## Work to be completed
Where the listing below reaches the line containing "### 1. Set up PostgreSQL (version 11)", start writing out lines exactly, and stop once the line containing "Activate your virtual environment" has been written.

## Provided data
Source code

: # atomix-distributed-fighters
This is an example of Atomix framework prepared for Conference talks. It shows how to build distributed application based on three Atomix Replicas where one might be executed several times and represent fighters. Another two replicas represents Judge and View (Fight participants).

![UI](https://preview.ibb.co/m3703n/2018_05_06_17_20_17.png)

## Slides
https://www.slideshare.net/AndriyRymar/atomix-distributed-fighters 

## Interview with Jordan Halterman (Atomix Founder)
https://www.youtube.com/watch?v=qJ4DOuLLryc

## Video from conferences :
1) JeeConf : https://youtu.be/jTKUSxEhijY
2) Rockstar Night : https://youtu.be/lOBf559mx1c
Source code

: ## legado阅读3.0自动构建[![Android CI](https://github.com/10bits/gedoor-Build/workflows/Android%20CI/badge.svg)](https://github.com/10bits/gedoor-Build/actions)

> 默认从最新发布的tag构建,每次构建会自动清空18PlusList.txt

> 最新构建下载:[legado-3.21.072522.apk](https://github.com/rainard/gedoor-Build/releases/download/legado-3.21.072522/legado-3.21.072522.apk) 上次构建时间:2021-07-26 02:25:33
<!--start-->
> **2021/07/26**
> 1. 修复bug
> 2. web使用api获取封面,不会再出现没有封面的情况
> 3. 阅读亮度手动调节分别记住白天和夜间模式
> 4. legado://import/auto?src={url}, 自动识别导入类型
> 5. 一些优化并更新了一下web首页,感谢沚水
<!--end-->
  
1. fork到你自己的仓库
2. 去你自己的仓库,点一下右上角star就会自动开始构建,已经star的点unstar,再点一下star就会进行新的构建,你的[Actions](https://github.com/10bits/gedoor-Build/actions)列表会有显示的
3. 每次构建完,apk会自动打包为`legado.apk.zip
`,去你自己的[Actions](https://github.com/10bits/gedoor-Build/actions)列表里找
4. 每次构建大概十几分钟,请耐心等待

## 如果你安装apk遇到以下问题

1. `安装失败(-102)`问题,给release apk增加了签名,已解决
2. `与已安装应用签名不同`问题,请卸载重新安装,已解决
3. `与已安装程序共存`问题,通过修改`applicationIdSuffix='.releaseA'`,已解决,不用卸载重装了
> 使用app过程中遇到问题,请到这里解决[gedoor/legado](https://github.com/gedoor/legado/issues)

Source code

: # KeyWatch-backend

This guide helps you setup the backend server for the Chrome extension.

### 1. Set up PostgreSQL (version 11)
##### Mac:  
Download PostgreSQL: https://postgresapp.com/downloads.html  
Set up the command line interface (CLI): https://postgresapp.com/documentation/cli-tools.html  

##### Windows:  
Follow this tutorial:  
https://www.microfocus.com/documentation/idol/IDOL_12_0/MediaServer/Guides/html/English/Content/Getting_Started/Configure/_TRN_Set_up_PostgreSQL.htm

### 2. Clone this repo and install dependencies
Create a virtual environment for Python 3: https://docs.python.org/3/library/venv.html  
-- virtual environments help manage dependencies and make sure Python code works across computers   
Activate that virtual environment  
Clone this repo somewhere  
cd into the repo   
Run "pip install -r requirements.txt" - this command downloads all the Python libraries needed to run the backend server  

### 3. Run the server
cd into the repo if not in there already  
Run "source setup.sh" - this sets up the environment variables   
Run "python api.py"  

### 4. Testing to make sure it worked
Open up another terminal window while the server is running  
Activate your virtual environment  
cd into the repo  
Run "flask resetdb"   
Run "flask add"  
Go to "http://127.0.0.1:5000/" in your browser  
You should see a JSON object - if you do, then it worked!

## Solution to the exercise
### 1. Set up PostgreSQL (version 11)
##### Mac:  
Download PostgreSQL: https://postgresapp.com/downloads.html  
Set up the command line interface (CLI): https://postgresapp.com/documentation/cli-tools.html  

##### Windows:  
Follow this tutorial:  
https://www.microfocus.com/documentation/idol/IDOL_12_0/MediaServer/Guides/html/English/Content/Getting_Started/Configure/_TRN_Set_up_PostgreSQL.htm

### 2. Clone this repo and install dependencies
Create a virtual environment for Python 3: https://docs.python.org/3/library/venv.html  
-- virtual environments help manage dependencies and make sure Python code works across computers   
Activate that virtual environment  
Clone this repo somewhere  
cd into the repo   
Run "pip install -r requirements.txt" - this command downloads all the Python libraries needed to run the backend server  

### 3. Run the server
cd into the repo if not in there already  
Run "source setup.sh" - this sets up the environment variables   
Run "python api.py"  

### 4. Testing to make sure it worked
Open up another terminal window while the server is running  
Activate your virtual environment  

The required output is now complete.